The word "return" appears in some lines of the records below; state how many lines, and nothing else.

• • •

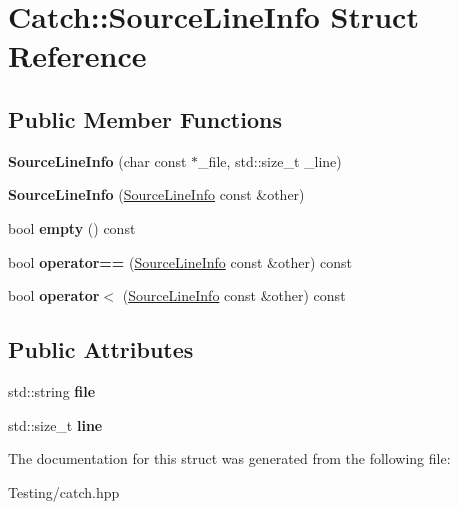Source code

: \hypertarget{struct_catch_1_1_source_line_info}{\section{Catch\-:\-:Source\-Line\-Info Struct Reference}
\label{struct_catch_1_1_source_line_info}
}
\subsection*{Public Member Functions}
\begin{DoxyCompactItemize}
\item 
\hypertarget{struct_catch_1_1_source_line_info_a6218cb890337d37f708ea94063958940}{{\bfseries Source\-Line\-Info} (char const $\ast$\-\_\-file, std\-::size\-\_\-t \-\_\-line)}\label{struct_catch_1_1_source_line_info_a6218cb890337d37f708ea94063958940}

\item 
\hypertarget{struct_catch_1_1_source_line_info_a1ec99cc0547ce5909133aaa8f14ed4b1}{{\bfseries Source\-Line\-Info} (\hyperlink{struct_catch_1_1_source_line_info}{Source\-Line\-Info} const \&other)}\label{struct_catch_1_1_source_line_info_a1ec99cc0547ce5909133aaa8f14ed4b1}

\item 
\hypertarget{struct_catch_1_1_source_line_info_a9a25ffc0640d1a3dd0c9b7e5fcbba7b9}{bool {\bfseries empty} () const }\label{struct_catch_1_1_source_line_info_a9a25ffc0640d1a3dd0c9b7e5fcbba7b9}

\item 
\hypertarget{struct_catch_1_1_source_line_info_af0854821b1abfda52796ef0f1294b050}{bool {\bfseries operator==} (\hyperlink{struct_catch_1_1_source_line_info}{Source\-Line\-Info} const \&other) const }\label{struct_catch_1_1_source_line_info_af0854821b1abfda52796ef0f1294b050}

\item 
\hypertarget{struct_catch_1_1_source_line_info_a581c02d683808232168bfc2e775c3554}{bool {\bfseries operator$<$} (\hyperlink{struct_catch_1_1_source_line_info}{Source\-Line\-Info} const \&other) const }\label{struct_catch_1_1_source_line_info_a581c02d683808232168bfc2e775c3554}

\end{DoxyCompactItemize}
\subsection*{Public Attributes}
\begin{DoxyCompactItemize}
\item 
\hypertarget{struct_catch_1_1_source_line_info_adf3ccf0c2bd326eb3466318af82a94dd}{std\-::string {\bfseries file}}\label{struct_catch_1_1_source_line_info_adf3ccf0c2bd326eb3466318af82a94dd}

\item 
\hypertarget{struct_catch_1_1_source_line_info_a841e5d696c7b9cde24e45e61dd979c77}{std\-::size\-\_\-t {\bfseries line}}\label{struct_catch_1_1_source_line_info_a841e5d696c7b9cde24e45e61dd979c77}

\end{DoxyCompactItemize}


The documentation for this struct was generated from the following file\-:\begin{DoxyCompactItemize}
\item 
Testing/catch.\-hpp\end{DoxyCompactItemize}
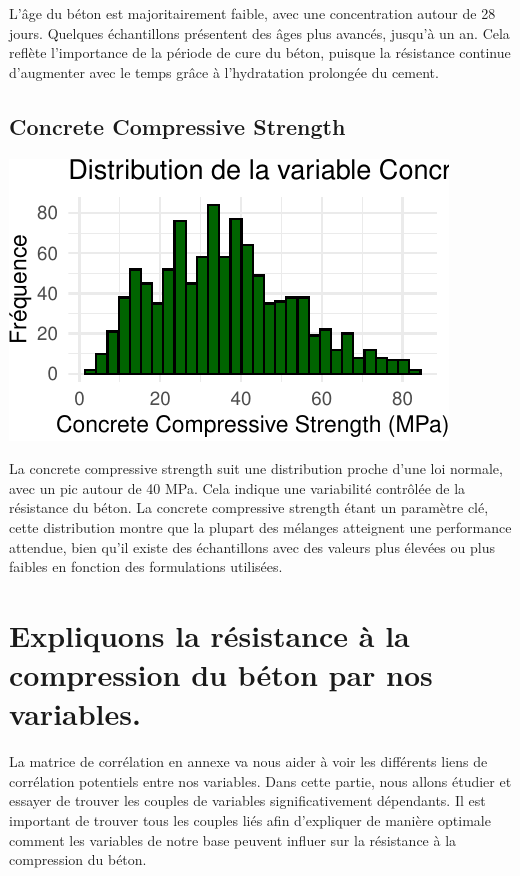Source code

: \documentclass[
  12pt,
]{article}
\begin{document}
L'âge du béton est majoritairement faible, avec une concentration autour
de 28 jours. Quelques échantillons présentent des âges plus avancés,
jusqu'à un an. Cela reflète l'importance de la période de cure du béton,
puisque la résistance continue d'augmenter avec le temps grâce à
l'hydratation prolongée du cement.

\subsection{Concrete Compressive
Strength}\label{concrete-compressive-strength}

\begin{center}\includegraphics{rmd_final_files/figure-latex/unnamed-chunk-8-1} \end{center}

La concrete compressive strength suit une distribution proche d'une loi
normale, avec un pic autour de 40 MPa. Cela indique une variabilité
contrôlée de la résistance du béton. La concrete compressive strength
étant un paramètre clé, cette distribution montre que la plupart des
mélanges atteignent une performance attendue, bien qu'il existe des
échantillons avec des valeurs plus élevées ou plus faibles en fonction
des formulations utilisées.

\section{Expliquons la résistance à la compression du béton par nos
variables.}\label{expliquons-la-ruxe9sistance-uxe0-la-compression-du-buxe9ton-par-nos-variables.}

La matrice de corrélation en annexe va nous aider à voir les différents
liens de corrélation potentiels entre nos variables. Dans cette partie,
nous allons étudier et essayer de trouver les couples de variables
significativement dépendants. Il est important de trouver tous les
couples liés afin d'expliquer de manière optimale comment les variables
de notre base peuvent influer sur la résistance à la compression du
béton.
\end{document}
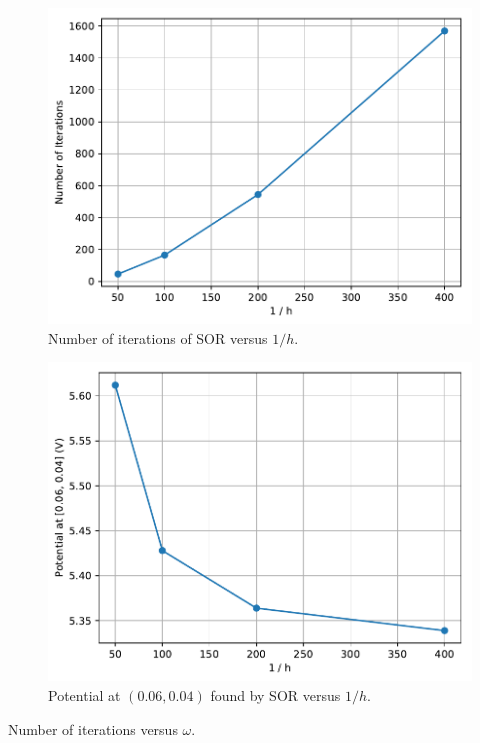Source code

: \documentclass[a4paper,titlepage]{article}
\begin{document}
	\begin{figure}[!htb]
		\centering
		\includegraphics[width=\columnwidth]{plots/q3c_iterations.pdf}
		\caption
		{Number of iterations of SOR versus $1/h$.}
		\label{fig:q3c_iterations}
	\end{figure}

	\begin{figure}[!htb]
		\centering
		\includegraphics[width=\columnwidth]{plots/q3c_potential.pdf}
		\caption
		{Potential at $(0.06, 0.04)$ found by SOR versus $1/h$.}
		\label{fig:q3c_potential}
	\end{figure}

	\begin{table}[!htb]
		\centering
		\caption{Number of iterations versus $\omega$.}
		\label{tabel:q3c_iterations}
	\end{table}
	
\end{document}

• • •

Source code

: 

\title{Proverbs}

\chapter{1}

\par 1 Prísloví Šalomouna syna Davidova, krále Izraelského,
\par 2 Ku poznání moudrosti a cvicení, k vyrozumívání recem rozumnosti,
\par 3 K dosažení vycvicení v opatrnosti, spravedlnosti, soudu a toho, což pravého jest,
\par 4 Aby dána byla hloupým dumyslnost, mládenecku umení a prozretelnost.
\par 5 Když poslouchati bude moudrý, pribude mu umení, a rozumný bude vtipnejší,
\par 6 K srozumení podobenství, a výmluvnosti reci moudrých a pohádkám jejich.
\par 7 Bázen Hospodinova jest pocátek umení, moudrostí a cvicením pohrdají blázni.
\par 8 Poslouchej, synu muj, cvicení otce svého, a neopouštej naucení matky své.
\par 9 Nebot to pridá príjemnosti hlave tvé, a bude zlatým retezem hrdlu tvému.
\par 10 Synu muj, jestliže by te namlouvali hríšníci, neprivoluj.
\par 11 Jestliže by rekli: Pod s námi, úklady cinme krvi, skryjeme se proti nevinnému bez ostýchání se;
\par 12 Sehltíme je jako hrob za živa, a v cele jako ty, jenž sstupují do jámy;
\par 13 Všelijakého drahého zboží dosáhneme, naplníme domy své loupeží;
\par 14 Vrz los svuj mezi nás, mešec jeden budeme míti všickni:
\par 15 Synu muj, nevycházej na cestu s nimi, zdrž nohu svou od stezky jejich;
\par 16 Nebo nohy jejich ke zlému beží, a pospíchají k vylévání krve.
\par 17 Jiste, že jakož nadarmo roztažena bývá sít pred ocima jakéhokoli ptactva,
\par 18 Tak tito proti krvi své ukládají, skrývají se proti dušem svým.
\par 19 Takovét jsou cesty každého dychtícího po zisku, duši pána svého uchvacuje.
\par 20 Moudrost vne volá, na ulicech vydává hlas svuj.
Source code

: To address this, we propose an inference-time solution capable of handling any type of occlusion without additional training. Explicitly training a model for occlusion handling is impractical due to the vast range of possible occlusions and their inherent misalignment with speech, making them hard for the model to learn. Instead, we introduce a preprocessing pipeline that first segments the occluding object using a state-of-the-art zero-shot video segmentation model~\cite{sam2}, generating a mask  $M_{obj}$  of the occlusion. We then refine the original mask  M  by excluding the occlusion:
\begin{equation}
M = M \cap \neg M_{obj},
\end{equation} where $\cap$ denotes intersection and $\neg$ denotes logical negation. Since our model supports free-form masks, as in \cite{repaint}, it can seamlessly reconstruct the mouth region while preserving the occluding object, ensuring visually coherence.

• • •

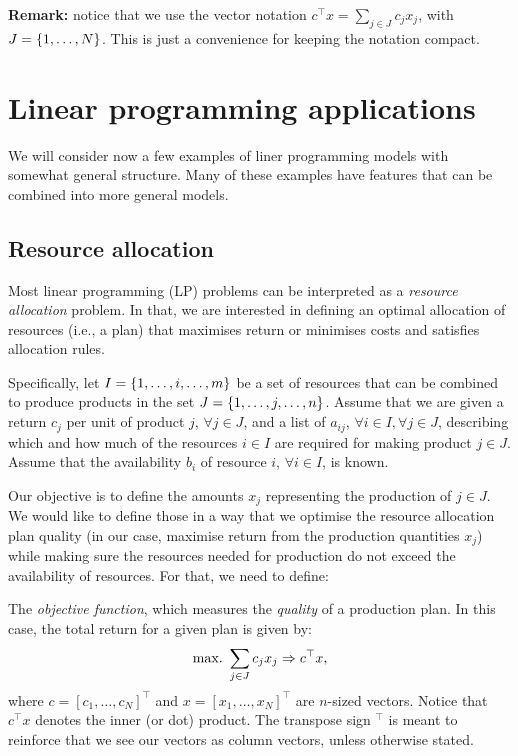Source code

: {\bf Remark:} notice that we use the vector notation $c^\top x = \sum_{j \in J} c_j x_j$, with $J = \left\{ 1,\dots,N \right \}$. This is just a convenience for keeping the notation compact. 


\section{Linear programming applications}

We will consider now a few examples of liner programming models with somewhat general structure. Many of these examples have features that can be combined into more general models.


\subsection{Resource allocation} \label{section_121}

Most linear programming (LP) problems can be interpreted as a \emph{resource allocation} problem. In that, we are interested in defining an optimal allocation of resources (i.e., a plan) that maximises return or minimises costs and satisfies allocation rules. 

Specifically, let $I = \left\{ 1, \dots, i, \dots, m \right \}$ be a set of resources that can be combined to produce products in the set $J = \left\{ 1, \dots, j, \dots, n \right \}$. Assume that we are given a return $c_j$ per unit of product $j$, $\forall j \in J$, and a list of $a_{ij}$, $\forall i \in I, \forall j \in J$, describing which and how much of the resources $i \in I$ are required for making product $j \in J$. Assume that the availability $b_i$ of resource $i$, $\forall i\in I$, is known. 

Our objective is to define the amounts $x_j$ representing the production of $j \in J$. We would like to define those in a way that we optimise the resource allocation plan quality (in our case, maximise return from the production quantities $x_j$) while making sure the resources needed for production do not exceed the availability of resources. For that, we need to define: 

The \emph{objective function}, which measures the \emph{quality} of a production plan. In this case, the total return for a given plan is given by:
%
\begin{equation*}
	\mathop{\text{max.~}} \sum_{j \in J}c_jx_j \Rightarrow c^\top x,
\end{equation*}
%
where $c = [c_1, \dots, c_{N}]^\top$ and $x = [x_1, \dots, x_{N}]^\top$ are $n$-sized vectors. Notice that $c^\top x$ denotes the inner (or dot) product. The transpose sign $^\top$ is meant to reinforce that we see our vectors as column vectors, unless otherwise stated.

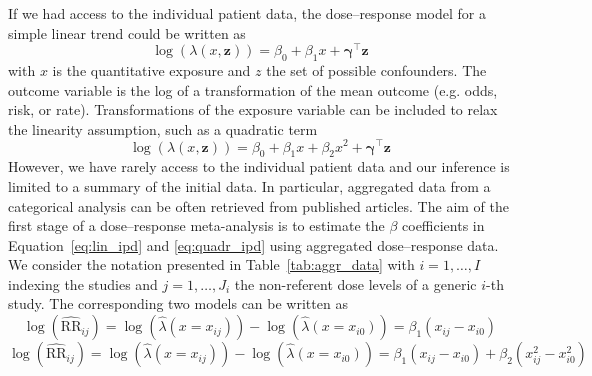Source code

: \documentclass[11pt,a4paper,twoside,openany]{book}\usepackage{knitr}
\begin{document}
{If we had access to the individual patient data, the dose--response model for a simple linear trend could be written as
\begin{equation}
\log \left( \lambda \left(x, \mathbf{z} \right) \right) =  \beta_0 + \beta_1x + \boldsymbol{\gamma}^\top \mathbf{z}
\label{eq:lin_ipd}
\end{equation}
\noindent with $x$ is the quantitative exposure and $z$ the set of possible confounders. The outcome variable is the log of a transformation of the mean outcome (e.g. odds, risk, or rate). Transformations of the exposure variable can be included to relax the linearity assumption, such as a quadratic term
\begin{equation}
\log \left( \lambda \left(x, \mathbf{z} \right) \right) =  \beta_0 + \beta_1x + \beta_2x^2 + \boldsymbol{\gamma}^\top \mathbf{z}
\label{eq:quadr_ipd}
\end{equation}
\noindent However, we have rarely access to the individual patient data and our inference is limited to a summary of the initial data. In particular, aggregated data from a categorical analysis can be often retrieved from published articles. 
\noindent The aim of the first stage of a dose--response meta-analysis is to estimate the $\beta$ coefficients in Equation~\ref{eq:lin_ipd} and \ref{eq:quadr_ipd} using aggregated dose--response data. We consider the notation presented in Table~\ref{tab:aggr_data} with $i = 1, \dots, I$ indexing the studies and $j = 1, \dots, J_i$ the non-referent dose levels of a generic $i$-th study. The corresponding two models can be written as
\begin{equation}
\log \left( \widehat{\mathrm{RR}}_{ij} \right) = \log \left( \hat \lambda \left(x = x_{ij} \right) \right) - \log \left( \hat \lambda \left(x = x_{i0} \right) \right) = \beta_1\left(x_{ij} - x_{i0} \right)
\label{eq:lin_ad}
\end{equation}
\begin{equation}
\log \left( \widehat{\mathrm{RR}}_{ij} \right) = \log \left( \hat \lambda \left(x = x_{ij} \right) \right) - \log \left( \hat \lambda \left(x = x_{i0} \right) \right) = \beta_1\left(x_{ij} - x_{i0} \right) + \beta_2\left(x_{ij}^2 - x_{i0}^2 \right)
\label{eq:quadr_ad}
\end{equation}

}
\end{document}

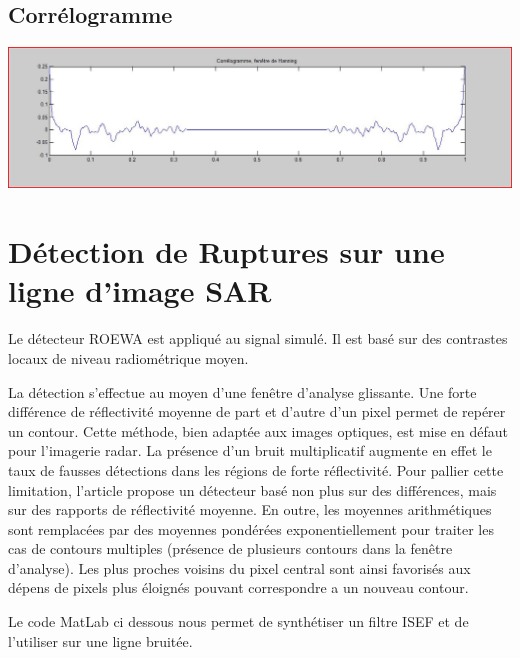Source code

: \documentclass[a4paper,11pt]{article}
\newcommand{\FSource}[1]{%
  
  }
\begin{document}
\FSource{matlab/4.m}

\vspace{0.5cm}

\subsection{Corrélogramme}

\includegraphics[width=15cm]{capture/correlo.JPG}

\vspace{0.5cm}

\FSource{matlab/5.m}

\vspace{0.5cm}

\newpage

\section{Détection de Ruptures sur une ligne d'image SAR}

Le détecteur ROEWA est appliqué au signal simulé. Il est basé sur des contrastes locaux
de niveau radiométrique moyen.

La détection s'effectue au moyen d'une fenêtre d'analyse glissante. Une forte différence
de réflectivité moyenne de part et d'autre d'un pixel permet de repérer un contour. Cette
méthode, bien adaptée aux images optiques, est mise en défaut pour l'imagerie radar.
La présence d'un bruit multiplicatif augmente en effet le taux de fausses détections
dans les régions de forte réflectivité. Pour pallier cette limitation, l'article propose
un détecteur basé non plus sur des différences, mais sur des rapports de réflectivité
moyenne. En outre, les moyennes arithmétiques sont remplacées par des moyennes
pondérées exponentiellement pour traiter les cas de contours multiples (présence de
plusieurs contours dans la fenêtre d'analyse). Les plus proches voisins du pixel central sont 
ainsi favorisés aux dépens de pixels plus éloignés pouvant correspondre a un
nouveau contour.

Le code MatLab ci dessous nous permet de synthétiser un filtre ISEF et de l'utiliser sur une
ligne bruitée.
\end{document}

• • •

> _The completed task_: 4